== Assignment ==
After reading the data below, copy out every line that contains the word "analysis".

(Records drawn from a dataset)
------

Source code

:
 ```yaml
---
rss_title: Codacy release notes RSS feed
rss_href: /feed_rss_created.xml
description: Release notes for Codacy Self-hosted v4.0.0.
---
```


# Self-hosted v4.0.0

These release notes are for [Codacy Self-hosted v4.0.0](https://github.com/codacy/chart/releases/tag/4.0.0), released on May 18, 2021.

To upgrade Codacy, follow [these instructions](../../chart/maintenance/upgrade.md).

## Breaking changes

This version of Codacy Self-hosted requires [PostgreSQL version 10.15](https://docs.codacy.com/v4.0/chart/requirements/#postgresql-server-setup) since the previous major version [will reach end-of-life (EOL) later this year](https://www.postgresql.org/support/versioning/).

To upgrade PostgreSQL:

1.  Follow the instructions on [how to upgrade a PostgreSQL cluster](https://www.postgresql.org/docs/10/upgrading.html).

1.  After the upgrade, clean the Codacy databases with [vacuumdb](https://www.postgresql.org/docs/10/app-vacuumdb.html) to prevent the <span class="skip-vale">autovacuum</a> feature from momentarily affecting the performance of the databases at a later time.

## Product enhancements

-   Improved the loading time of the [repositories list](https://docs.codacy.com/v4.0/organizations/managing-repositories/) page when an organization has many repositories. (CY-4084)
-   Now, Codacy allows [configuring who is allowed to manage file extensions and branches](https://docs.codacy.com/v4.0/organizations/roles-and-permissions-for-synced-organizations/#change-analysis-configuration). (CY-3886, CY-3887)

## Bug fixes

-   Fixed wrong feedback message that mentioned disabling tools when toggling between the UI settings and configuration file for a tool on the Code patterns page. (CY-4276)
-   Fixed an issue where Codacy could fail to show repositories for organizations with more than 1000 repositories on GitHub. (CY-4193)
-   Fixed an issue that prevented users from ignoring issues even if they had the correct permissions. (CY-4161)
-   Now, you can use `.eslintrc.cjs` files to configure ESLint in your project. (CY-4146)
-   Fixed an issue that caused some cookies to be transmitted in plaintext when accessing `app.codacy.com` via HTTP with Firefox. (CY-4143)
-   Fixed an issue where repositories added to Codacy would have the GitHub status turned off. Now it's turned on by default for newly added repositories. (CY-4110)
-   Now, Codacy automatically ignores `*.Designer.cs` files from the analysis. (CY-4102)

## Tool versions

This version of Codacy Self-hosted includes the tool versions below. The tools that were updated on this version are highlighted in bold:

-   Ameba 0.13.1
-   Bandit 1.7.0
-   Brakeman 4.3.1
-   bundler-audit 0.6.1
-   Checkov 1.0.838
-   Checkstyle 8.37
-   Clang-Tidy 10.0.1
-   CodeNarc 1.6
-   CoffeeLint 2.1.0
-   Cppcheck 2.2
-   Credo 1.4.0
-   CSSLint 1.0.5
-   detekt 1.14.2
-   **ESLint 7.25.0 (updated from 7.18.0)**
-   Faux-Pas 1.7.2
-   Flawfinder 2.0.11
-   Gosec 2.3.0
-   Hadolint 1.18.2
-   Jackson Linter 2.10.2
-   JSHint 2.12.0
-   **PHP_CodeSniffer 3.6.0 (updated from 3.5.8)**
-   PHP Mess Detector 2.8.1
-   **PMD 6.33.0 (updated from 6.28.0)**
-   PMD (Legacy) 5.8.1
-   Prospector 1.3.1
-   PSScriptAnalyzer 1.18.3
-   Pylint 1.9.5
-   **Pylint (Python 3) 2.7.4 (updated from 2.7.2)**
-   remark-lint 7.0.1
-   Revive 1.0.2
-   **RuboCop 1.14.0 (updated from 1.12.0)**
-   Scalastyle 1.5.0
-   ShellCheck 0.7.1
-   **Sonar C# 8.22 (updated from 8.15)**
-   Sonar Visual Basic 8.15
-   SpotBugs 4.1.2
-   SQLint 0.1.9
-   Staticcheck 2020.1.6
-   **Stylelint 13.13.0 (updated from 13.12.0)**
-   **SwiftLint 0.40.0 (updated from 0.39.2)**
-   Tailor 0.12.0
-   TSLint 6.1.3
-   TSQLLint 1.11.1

------

== Solution for this problem ==
-   Now, Codacy allows [configuring who is allowed to manage file extensions and branches](https://docs.codacy.com/v4.0/organizations/roles-and-permissions-for-synced-organizations/#change-analysis-configuration). (CY-3886, CY-3887)
-   Now, Codacy automatically ignores `*.Designer.cs` files from the analysis. (CY-4102)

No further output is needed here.